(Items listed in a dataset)

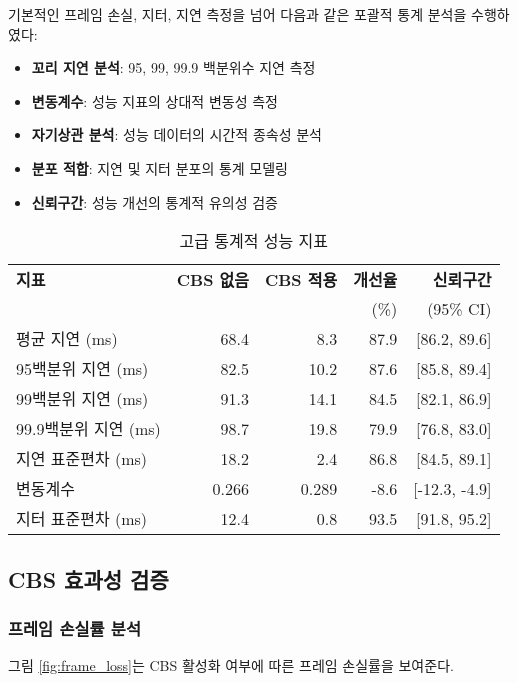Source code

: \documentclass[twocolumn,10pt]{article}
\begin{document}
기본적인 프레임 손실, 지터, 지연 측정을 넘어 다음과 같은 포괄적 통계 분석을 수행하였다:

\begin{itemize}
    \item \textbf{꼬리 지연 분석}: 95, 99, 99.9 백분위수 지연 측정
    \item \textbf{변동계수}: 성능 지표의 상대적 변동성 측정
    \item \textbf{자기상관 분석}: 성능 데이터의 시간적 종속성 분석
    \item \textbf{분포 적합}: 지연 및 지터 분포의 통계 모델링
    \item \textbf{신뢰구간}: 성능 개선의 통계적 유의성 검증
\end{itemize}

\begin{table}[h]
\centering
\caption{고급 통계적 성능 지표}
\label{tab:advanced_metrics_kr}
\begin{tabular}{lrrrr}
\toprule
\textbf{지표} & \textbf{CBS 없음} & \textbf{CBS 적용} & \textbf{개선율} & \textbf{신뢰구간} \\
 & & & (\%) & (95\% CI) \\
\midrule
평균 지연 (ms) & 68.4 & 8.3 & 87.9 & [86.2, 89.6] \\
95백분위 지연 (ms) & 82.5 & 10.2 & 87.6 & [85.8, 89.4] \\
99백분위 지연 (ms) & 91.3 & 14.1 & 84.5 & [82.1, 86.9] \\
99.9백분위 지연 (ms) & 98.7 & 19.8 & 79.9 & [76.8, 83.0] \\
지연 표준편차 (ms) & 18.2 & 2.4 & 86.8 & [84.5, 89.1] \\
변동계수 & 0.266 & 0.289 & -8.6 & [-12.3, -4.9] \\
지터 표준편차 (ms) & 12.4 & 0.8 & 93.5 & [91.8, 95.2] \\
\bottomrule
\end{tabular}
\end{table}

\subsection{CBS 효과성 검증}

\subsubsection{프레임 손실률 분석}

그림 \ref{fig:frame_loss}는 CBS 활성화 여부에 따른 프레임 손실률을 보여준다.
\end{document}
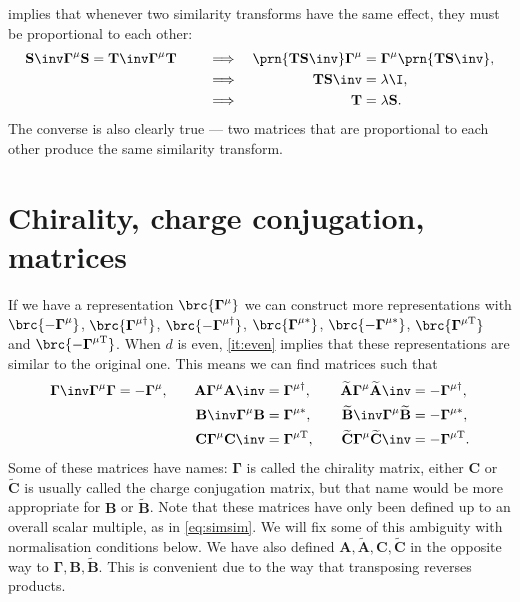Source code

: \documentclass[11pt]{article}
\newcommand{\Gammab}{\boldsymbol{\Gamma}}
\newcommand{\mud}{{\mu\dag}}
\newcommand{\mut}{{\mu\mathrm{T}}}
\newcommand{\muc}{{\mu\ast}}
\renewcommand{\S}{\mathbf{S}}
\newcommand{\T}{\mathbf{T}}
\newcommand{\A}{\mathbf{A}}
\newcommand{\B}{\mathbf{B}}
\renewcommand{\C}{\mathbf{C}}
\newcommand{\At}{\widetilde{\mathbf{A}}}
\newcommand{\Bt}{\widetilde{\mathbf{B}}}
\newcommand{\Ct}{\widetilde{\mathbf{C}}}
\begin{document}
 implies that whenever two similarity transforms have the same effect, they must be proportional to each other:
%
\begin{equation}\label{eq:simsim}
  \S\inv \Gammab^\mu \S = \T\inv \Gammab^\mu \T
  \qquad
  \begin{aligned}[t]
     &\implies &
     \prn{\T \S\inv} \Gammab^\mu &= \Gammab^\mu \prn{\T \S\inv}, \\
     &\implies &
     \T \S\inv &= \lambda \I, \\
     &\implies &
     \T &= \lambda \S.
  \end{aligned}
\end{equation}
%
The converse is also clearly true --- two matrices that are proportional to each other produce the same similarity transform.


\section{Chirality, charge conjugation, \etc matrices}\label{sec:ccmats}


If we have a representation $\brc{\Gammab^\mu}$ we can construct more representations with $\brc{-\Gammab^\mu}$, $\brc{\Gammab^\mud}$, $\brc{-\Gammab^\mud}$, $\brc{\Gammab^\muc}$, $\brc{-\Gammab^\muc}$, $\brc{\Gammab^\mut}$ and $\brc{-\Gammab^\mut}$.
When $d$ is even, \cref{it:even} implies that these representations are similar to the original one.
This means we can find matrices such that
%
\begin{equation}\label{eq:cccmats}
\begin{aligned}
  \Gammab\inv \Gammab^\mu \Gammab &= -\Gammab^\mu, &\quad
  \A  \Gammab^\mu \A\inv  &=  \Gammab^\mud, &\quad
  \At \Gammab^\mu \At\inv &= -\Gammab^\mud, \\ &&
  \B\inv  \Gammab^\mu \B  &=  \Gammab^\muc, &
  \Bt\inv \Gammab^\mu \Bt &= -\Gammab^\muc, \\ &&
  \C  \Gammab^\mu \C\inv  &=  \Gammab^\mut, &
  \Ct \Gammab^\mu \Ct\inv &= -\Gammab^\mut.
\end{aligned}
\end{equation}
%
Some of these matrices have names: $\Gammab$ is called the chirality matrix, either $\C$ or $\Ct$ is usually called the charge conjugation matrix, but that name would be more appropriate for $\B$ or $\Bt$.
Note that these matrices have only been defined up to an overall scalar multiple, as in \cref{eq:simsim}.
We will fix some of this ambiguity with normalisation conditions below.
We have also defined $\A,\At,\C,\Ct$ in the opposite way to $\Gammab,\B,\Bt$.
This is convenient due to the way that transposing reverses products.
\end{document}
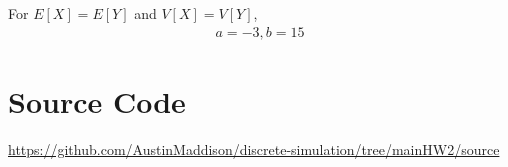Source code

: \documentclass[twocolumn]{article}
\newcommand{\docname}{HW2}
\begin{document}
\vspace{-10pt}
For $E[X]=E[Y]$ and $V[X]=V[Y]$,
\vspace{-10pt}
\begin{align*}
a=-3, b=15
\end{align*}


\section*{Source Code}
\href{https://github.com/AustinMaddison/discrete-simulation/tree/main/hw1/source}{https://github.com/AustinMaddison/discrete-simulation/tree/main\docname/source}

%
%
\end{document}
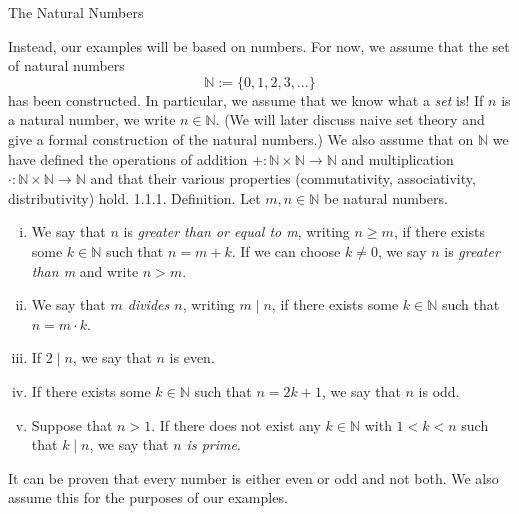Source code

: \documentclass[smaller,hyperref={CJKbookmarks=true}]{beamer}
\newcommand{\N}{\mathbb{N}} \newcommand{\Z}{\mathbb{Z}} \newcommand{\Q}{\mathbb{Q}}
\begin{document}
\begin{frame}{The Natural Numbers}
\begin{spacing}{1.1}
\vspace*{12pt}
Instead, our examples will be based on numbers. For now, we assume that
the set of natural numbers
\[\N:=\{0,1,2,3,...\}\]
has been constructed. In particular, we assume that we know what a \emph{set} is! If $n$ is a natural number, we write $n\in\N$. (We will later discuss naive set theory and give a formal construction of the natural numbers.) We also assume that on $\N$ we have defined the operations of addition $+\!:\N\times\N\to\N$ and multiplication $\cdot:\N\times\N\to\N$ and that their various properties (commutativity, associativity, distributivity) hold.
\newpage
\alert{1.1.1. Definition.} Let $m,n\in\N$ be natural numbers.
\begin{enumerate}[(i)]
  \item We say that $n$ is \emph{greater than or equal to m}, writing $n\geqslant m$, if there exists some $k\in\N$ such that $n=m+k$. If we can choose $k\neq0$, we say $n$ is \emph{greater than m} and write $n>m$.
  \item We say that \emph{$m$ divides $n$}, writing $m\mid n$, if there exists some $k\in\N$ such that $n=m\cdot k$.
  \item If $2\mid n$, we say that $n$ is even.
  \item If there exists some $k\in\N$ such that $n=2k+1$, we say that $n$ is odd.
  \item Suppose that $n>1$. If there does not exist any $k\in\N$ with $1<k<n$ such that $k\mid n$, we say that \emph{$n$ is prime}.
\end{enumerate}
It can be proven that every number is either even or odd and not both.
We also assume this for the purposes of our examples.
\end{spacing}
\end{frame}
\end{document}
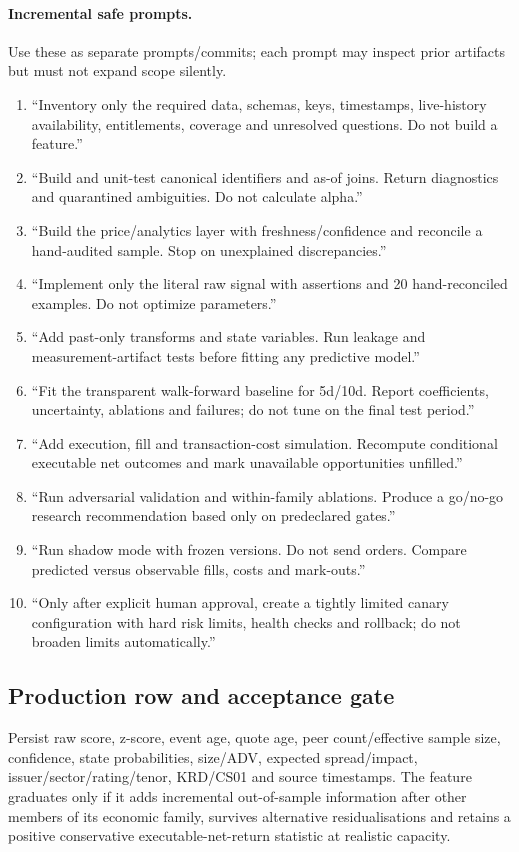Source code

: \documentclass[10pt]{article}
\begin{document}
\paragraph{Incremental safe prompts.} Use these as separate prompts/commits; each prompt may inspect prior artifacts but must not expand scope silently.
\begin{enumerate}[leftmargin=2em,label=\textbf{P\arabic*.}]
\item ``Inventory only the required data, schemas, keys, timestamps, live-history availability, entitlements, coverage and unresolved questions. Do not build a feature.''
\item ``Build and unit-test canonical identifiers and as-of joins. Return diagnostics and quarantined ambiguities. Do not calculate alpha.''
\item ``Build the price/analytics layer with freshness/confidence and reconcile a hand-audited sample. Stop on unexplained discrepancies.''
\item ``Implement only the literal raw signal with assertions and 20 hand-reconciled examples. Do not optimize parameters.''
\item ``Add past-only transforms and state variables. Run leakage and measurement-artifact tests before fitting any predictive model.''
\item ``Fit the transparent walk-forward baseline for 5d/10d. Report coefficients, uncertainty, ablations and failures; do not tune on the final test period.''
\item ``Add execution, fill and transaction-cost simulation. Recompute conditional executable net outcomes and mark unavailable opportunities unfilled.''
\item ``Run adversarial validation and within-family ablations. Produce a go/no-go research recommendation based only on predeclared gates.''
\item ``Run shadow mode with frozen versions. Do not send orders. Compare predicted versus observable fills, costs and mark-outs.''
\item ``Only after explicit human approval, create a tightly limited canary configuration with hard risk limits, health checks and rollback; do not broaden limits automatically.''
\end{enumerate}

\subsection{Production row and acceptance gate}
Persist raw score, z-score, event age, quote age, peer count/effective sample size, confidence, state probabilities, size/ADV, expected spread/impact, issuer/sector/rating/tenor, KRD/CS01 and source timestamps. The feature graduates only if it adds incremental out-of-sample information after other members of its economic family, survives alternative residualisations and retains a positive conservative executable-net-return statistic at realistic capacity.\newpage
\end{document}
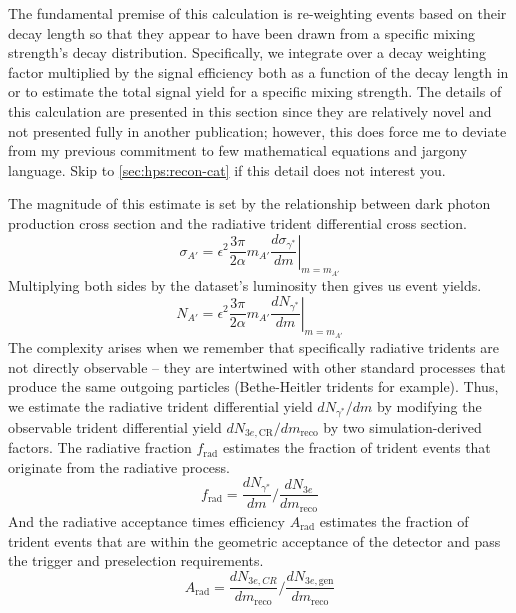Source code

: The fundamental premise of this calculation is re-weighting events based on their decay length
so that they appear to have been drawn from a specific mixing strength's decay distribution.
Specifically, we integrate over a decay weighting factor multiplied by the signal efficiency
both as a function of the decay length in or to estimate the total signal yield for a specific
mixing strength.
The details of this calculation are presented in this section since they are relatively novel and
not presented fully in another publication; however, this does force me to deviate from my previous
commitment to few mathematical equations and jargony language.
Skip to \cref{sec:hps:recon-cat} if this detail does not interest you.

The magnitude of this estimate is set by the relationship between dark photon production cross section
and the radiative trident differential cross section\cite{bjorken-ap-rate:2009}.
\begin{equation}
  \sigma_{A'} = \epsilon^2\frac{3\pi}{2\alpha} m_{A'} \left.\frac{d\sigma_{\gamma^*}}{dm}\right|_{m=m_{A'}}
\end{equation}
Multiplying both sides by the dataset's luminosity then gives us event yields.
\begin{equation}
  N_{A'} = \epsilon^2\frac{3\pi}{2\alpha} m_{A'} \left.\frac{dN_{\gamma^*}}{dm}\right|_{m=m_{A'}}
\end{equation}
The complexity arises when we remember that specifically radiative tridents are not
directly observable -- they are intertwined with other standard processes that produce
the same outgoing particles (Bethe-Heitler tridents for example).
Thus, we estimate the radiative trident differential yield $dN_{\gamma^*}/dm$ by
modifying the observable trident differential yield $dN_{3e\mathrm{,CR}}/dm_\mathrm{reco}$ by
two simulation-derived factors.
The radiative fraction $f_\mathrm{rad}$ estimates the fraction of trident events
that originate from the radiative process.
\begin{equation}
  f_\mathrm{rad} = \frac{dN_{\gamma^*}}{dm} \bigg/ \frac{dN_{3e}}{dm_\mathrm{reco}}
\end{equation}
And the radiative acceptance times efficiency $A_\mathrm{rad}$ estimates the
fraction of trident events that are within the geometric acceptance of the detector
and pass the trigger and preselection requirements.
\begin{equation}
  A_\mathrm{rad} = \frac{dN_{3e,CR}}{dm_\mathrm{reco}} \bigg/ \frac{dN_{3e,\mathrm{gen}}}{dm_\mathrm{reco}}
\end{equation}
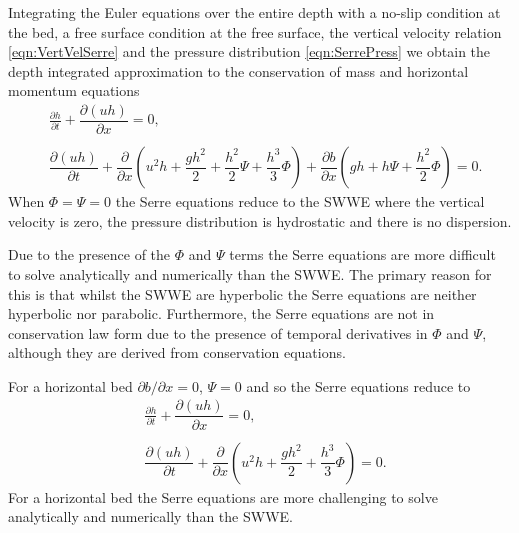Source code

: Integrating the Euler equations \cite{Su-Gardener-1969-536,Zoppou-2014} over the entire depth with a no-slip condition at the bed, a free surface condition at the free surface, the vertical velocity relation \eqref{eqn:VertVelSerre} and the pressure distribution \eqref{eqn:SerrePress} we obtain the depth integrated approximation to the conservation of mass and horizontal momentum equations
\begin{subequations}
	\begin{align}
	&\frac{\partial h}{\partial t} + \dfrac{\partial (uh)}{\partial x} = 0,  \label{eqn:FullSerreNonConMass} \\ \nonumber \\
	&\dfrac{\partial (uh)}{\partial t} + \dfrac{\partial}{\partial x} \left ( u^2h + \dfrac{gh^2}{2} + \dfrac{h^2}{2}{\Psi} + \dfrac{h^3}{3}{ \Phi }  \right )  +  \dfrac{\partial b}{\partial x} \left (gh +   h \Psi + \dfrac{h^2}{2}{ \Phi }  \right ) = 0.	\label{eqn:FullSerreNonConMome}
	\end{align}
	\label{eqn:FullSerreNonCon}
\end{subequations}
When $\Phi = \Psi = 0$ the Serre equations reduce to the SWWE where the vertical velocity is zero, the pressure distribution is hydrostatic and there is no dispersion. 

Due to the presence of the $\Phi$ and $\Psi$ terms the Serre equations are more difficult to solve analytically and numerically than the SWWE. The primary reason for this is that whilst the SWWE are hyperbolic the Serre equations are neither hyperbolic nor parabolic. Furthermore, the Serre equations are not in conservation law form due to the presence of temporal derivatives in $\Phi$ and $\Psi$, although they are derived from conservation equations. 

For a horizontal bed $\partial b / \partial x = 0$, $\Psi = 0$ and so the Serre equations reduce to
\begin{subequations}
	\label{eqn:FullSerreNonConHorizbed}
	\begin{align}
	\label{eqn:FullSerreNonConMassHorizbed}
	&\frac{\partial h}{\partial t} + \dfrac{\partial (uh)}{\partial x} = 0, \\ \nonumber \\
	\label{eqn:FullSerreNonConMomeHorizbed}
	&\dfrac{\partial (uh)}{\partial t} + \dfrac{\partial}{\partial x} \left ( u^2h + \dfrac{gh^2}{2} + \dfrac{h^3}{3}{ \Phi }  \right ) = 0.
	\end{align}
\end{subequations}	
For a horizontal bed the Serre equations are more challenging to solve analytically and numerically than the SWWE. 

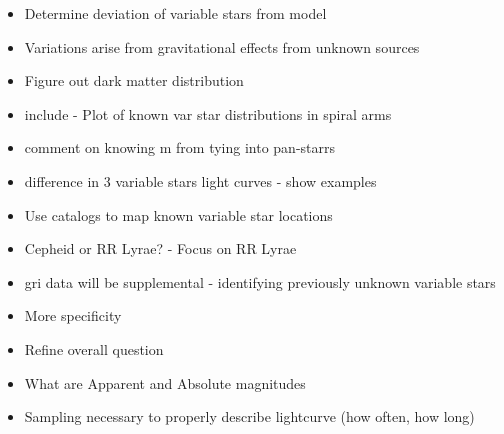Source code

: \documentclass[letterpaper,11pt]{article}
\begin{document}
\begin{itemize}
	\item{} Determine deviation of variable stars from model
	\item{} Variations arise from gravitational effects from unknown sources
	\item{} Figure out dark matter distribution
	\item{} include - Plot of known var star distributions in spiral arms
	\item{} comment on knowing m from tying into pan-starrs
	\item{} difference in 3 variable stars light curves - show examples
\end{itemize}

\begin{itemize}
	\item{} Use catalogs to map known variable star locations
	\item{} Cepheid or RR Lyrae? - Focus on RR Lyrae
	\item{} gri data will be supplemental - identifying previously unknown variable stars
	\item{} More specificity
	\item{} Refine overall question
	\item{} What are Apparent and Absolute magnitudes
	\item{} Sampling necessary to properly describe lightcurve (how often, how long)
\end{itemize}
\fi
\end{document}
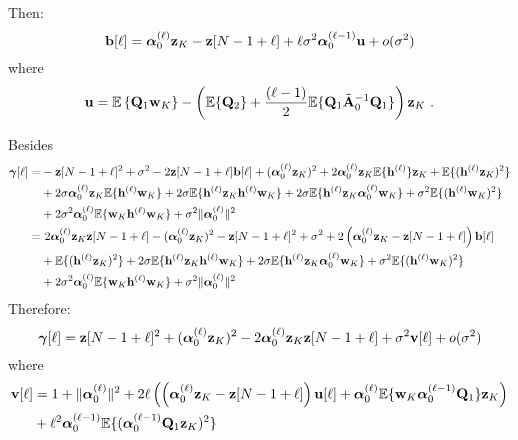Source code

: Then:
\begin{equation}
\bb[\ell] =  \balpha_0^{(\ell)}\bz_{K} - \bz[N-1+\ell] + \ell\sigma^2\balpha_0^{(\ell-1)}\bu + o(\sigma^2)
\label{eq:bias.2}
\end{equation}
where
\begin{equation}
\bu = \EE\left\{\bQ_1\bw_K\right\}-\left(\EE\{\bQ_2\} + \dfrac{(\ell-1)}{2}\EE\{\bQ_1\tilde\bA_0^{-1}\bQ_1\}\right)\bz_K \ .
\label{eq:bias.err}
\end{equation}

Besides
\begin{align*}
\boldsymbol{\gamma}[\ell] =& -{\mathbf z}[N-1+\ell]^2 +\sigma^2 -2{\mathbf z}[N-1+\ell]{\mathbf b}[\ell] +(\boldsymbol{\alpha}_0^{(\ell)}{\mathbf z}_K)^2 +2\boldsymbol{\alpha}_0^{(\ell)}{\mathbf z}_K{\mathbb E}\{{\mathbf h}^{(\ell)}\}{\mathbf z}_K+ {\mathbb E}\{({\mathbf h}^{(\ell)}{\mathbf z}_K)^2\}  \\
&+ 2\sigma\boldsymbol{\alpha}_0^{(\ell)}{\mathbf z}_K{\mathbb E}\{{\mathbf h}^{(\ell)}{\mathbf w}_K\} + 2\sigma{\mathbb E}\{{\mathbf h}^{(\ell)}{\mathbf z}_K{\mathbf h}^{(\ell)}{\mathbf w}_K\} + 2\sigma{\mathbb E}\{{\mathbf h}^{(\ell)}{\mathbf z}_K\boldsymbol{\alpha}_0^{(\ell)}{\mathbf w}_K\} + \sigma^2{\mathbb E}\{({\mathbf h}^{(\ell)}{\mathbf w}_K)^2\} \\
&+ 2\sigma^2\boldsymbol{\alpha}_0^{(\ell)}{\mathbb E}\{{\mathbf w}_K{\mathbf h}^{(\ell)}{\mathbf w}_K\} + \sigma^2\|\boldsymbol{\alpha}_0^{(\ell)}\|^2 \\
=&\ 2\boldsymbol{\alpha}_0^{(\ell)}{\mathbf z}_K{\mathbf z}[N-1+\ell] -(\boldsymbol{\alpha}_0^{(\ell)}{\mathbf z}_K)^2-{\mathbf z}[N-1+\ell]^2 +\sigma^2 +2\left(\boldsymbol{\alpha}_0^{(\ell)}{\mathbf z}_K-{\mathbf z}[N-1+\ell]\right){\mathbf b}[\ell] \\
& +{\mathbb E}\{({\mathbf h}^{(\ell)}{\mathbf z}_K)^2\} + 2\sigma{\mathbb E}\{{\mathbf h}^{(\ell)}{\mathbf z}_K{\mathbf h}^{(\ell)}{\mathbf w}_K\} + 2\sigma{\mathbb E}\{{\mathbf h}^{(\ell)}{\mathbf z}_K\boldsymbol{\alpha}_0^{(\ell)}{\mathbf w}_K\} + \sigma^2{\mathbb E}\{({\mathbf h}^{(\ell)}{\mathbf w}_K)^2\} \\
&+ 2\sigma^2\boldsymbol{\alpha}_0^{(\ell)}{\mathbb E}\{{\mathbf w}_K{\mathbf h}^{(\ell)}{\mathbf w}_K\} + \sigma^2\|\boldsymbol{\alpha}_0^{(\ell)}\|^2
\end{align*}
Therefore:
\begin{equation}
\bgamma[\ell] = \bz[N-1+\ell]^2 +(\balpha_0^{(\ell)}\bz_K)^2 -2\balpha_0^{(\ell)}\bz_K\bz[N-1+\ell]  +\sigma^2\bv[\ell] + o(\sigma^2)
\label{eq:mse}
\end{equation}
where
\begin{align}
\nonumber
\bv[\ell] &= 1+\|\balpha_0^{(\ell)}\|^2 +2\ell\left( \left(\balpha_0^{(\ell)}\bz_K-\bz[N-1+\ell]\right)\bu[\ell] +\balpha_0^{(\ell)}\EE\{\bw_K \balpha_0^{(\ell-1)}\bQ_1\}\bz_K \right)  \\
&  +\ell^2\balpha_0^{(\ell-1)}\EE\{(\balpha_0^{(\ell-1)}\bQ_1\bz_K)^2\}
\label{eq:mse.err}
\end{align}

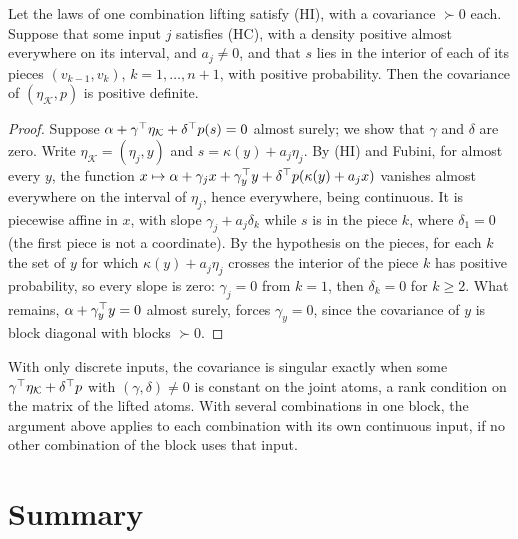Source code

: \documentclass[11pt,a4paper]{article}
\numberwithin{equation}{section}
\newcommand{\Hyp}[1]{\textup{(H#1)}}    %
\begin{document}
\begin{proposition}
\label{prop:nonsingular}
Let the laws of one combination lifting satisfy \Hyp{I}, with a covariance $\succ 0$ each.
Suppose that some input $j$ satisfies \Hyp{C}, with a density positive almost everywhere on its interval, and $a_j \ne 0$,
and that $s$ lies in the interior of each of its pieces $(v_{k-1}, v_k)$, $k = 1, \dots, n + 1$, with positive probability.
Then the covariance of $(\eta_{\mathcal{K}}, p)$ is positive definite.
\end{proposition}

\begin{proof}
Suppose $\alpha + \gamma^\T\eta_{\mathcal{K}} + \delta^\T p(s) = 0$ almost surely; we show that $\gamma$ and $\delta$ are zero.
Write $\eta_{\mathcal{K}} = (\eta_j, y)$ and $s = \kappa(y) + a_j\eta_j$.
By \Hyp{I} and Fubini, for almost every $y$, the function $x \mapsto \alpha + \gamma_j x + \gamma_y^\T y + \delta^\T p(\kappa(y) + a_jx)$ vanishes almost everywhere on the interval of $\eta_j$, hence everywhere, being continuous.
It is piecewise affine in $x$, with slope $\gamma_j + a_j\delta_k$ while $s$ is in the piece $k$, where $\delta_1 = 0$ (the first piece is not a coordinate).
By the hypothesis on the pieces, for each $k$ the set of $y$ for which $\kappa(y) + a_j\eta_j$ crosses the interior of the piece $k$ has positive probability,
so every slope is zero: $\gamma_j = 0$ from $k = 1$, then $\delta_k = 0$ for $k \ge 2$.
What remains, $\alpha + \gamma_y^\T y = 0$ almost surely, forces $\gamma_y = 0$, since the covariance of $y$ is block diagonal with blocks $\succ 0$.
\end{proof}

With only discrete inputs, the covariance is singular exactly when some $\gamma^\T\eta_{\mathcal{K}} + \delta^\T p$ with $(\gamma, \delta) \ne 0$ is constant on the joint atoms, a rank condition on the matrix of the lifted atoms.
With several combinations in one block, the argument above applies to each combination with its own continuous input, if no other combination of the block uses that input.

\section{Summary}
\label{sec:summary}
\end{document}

EXERCISE OBJECTIVE: Return each line of the data that contains the string "model".

SOLUTION:
\item ``Add past-only transforms and state variables. Run leakage and measurement-artifact tests before fitting any predictive model.''
	\item{} Determine deviation of variable stars from model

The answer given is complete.